## EXERCISE DIRECTIONS
All lines in the data bearing the string "Daha" should be identified and copied.
RECORDS SHOWN Block Start
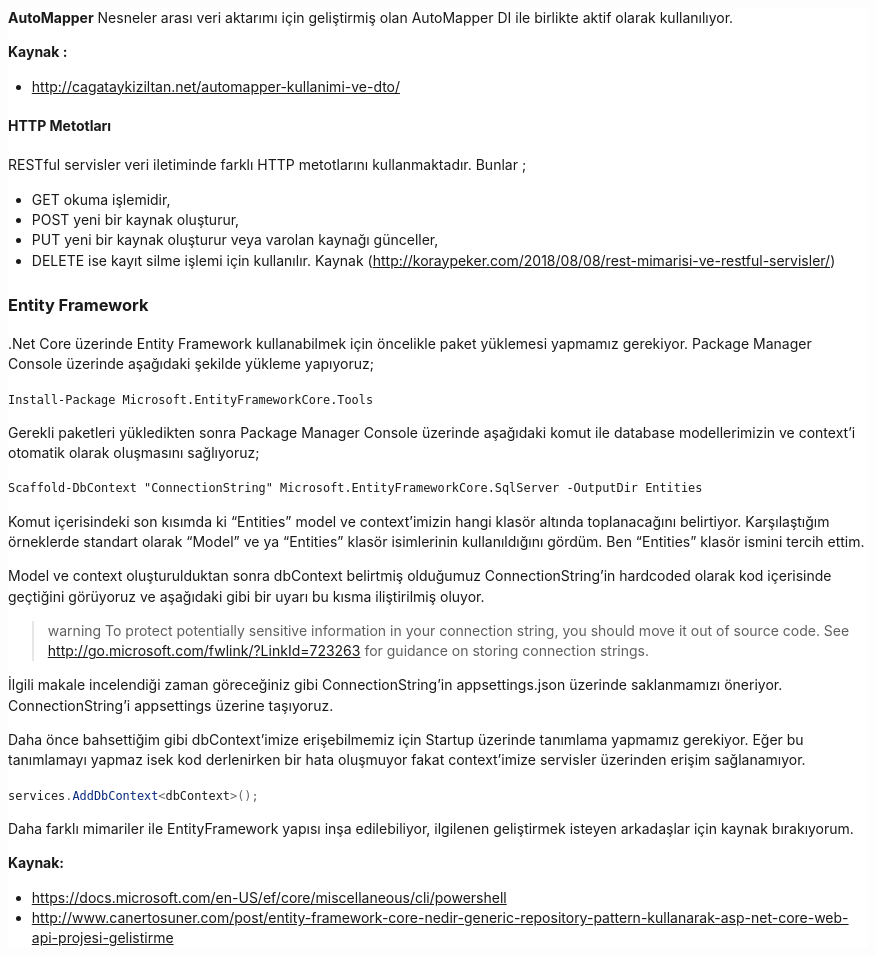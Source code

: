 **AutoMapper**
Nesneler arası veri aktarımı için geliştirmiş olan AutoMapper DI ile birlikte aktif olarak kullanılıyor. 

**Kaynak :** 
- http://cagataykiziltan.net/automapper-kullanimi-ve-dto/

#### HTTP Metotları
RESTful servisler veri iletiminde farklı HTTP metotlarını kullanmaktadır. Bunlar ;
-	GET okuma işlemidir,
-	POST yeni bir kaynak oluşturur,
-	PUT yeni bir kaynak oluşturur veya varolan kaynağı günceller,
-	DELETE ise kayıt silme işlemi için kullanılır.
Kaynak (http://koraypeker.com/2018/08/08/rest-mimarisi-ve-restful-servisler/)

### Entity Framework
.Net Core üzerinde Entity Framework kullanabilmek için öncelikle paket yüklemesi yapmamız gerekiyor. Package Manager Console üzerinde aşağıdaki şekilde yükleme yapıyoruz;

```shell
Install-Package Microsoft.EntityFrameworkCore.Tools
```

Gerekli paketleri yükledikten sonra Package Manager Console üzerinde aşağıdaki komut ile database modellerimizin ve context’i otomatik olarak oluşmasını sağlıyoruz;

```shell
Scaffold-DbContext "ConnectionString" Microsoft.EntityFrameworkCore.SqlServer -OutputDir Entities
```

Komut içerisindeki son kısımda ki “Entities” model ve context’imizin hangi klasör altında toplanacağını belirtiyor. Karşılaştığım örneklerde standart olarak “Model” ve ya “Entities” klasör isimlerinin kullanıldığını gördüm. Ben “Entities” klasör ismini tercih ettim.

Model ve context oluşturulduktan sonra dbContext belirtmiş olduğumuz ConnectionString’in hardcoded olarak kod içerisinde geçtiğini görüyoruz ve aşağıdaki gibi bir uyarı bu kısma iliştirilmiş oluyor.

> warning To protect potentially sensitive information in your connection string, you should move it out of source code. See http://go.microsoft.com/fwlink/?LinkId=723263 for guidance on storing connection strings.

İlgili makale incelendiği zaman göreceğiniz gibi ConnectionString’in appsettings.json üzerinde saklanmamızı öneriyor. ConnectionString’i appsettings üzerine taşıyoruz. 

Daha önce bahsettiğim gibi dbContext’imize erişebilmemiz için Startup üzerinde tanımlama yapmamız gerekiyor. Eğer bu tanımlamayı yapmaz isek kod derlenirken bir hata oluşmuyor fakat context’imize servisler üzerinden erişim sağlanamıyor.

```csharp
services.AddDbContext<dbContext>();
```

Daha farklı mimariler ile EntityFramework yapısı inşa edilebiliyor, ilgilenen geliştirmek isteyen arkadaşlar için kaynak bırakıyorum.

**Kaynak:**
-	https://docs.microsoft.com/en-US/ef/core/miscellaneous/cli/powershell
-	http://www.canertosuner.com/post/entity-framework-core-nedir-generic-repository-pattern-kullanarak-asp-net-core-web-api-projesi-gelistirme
RECORDS SHOWN Block End
RECORDS SHOWN Block Start
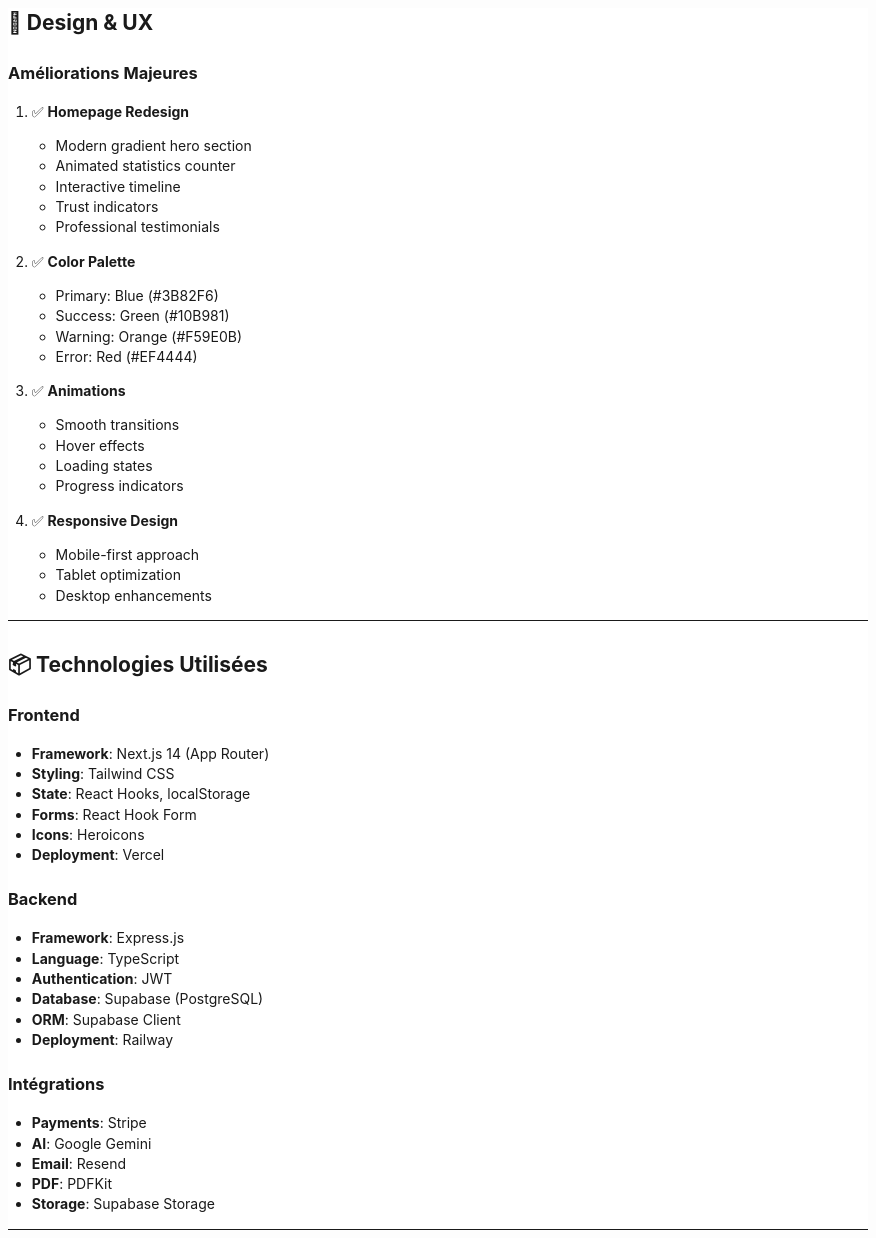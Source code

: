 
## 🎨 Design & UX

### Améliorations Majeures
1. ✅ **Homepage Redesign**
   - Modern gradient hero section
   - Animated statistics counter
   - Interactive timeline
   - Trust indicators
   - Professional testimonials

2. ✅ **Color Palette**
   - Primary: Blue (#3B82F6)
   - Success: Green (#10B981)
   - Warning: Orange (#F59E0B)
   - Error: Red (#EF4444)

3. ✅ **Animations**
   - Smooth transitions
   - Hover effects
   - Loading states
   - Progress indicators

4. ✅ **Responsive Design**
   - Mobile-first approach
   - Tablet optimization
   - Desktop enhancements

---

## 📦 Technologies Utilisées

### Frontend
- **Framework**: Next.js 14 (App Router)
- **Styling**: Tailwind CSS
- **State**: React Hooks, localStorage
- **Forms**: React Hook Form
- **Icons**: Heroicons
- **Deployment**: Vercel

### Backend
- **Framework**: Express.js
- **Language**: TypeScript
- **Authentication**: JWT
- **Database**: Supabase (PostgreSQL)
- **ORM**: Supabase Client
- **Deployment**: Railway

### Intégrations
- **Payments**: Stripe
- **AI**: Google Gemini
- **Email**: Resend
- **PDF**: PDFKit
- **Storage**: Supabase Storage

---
RECORDS SHOWN Block End
## RESULT
Daha önce bahsettiğim gibi dbContext’imize erişebilmemiz için Startup üzerinde tanımlama yapmamız gerekiyor. Eğer bu tanımlamayı yapmaz isek kod derlenirken bir hata oluşmuyor fakat context’imize servisler üzerinden erişim sağlanamıyor.
Daha farklı mimariler ile EntityFramework yapısı inşa edilebiliyor, ilgilenen geliştirmek isteyen arkadaşlar için kaynak bırakıyorum.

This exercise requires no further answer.